My father answered that night when I called for my mom. His heart troubles have become harder on him in recent years and I'm not used to his voice sounding this meek. During my childhood, he was often yelling loudly or not saying much at all. Present-day Dad told me that they had gone to Sea Lovers for dinner and that my mother had eaten oysters. She had oysters for the first time, he told me, when they first moved to Vancouver. I pressed on, surprised at this spontaneous recollection from someone once so reticent. They had gone for dinner at a place on Skid Row, he continued. He meant at Main and Cordova, which now falls within one of the most notorious neighbourhoods in Canada. The oysters looked green and she wasn't sure she should eat them. After I got Mom on the phone, she explained that she had been feeling adventurous because she already knew she liked frogs legs. I've never known my mom to be a courageous eater, besides unidentified dim sum in old Chinatown which is remarkably brave if highly localized, so I kept asking questions. Turns out she had tried them in Windsor, Ontario when she was 19. She couldn't remember if she had been there for six months or a year. She had worked as a waitress for one aunt on weekends and another aunt and uncle during the week at their record store where they also sold radios and television sets. TVs were still new, she explained, so not many people had one yet. Backtrack a few details. She worked in a record store?! I work in a record store! Even though the circumstances are different, I felt like I had a little bit more in common with my mom, which is to say a little more than next to nothing. I mean, besides the neuroses I inherited. Obviously.
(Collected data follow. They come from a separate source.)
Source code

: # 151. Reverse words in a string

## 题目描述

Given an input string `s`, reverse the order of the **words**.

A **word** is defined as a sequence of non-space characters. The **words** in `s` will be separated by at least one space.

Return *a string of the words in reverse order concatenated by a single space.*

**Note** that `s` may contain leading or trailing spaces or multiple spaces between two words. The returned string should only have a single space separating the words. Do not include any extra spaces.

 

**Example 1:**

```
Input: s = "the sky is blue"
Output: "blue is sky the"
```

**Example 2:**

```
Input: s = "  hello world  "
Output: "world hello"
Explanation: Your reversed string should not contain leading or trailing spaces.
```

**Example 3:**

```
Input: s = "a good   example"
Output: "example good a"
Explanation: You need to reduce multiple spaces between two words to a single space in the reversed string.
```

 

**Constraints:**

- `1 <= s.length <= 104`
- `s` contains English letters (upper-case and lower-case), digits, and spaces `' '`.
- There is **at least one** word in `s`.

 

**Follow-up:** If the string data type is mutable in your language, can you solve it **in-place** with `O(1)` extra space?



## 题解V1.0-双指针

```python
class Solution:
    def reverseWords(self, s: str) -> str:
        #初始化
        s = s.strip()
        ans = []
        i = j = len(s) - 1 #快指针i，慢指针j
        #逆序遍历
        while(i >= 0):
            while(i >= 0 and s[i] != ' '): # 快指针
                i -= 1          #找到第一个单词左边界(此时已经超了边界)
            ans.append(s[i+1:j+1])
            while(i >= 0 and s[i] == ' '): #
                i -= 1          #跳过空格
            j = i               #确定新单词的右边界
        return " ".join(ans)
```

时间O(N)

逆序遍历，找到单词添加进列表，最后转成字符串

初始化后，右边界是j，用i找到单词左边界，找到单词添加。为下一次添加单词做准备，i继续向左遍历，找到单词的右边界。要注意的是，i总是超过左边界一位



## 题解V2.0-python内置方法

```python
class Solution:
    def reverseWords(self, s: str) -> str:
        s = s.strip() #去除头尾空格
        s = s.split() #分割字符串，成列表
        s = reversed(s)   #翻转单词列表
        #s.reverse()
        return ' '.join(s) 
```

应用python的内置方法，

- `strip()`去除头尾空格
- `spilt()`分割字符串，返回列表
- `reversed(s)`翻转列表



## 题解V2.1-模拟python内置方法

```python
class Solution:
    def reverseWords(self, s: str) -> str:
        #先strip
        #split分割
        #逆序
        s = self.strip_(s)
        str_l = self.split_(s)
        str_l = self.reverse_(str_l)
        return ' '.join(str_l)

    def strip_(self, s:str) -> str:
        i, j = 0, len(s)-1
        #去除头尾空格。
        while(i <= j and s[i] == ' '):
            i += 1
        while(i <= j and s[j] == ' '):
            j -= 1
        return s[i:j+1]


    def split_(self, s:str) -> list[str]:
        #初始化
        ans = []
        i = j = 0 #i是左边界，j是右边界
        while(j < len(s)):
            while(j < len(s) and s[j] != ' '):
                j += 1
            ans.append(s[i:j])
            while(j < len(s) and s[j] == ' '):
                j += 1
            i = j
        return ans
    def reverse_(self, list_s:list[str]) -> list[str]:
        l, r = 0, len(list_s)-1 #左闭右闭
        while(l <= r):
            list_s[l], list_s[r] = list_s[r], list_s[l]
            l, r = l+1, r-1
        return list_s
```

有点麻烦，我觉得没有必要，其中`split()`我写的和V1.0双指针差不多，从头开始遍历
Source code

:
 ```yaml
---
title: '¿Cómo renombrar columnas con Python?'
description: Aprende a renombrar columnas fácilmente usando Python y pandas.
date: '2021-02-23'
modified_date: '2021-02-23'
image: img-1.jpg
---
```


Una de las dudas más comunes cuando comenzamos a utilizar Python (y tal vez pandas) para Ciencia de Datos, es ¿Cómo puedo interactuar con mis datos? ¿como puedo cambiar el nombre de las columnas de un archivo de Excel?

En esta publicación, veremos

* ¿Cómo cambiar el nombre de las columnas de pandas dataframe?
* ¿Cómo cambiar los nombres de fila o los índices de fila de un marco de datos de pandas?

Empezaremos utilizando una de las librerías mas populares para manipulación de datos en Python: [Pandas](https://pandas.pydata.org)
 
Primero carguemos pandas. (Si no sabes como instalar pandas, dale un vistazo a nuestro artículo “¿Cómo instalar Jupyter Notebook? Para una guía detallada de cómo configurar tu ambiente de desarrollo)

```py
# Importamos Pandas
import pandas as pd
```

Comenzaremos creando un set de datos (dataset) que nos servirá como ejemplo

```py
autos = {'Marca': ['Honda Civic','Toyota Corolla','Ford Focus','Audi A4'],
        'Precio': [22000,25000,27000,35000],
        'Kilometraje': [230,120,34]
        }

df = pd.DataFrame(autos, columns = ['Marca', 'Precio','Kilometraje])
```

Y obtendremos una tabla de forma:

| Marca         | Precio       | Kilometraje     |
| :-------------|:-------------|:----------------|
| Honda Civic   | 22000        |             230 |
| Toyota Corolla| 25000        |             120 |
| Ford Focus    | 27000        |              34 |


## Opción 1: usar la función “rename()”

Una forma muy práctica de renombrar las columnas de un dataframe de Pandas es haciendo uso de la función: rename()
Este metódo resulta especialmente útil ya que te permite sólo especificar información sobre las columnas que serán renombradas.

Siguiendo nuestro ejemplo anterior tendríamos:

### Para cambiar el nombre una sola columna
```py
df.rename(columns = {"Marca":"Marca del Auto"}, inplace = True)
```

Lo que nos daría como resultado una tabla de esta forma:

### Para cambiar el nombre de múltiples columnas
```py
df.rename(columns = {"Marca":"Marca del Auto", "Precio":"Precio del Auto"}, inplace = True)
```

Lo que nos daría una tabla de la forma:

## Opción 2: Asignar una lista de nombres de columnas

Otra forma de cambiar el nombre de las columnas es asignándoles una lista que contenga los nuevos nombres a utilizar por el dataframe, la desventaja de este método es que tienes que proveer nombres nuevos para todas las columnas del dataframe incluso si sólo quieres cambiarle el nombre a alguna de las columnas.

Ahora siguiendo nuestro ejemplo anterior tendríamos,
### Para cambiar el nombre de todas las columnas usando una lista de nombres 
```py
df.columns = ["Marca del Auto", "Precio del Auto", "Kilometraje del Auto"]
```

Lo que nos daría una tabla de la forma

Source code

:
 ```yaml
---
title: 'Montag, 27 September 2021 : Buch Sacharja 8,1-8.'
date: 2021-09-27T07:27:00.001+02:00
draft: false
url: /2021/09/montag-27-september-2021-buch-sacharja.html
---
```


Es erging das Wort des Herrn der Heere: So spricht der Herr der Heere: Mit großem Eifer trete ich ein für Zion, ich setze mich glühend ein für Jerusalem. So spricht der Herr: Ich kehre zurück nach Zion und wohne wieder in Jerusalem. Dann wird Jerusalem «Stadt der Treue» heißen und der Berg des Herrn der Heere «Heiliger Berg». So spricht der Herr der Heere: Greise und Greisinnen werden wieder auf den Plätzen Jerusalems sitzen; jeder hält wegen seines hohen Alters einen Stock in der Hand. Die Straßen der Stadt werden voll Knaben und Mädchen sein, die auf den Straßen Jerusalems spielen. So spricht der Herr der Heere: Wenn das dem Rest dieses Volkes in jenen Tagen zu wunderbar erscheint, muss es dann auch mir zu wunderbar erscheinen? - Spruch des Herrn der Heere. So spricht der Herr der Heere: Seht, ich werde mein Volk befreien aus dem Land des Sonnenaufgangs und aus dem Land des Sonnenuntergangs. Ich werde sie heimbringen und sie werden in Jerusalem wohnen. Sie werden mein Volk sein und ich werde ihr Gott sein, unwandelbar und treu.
This new information did kind of blow my mind. I was only aware of the brief time she had worked in Winnipeg before taking off with my dad. I knew she had been close with her aunts in Windsor but didn't know much about that chapter in her life. I know her visit to Windsor about ten years ago had broken her heart because she witnessed Aunt N. drinking herself to death. I had met her when I was around seven and I still possess vivid memories of her because she was larger than life and also larger than most people. I remember riding past the low-lying tomato and tobacco fields in the backseat of her old black Cadillac, which seemed to me like the perfect car for a vampire because the leather upholstery was deep red, cracked and covered in cobwebs. She lived in a trailer with her final companion and drinking buddy. The trailer fascinated me because I had never been in one before, and the walls were covered in plaques with low-brow humour that appealed to kid-me. My great-aunt died not long after my mom's last visit.
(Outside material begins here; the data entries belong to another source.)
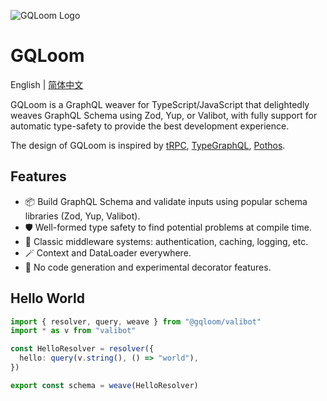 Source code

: ![GQLoom Logo](https://github.com/modevol-com/gqloom/blob/main/gqloom.svg?raw=true)

# GQLoom

English | [简体中文](./README.zh-CN.md)

GQLoom is a GraphQL weaver for TypeScript/JavaScript that delightedly weaves GraphQL Schema using Zod, Yup, or Valibot, with fully support for automatic type-safety to provide the best development experience.

The design of GQLoom is inspired by [tRPC](https://trpc.io/), [TypeGraphQL](https://typegraphql.com/), [Pothos](https://pothos-graphql.dev/).

## Features

- 📦 Build GraphQL Schema and validate inputs using popular schema libraries (Zod, Yup, Valibot).
- 🛡️ Well-formed type safety to find potential problems at compile time.
- 🧩 Classic middleware systems: authentication, caching, logging, etc.
- 🪄 Context and DataLoader everywhere.
- 🔮 No code generation and experimental decorator features.

## Hello World

```ts
import { resolver, query, weave } from "@gqloom/valibot"
import * as v from "valibot"

const HelloResolver = resolver({
  hello: query(v.string(), () => "world"),
})

export const schema = weave(HelloResolver)
```
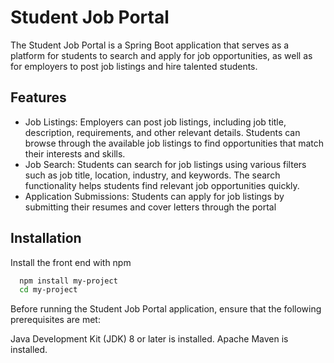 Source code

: 
# Student Job Portal

The Student Job Portal is a Spring Boot application that serves as a platform for students to search and apply for job opportunities, as well as for employers to post job listings and hire talented students.



## Features

- Job Listings: Employers can post job listings, including job title, description, requirements, and other relevant details. Students can browse through the available job listings to find opportunities that match their interests and skills.
- Job Search: Students can search for job listings using various filters such as job title, location, industry, and keywords. The search functionality helps students find relevant job opportunities quickly.
- Application Submissions: Students can apply for job listings by submitting their resumes and cover letters through the portal



## Installation

Install the front end with npm

```bash
  npm install my-project
  cd my-project
```
Before running the Student Job Portal application, ensure that the following prerequisites are met:

Java Development Kit (JDK) 8 or later is installed.
Apache Maven is installed.
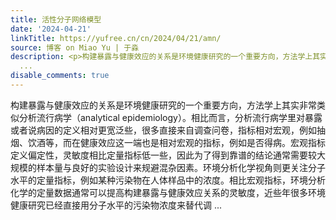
 ```yaml
---
title: 活性分子网络模型
date: '2024-04-21'
linkTitle: https://yufree.cn/cn/2024/04/21/amn/
source: 博客 on Miao Yu | 于淼
description: <p>构建暴露与健康效应的关系是环境健康研究的一个重要方向，方法学上其实非常类似分析流行病学（analytical epidemiology）。相比而言，分析流行病学里对暴露或者说病因的定义相对更宽泛些，很多直接来自调查问卷，指标相对宏观，例如抽烟、饮酒等，而在健康效应这一端也是相对宏观的指标，例如是否得病。宏观指标定义偏定性，灵敏度相比定量指标低一些，因此为了得到靠谱的结论通常需要较大规模的样本量与良好的实验设计来规避混杂因素。环境分析化学视角则更关注分子水平的定量指标，例如某种污染物在人体样品中的浓度。相比宏观指标，环境分析化学的定量数据通常可以提高构建暴露与健康效应关系的灵敏度，近些年很多环境健康研究已经直接用分子水平的污染物浓度来替代调
  ...
disable_comments: true
---
```

<p>构建暴露与健康效应的关系是环境健康研究的一个重要方向，方法学上其实非常类似分析流行病学（analytical epidemiology）。相比而言，分析流行病学里对暴露或者说病因的定义相对更宽泛些，很多直接来自调查问卷，指标相对宏观，例如抽烟、饮酒等，而在健康效应这一端也是相对宏观的指标，例如是否得病。宏观指标定义偏定性，灵敏度相比定量指标低一些，因此为了得到靠谱的结论通常需要较大规模的样本量与良好的实验设计来规避混杂因素。环境分析化学视角则更关注分子水平的定量指标，例如某种污染物在人体样品中的浓度。相比宏观指标，环境分析化学的定量数据通常可以提高构建暴露与健康效应关系的灵敏度，近些年很多环境健康研究已经直接用分子水平的污染物浓度来替代调 ...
I miss my parents but this time and distance has allowed me to put my childhood and family life in perspective, allowing me to get over some of the psychic damage that's been holding me back from really living. But I can stay away for only so long, and waiting for the day I've either lost enough weight (oh, to be less than average size) or figure I'm able to withstand my mother's fat phobia (sarcastic comebacks, notwithstanding) will only add additional years to my self-imposed exile. I'm almost ready to fly home for a visit. That might be when I'm finally able to put down the heavier parts of my baggage. When the good stories start to match the number of bad stories, the greater narrative arc starts to balance out and you don't feel so compelled to drag the volumes with you to remind you of who you are and who you don't want to become.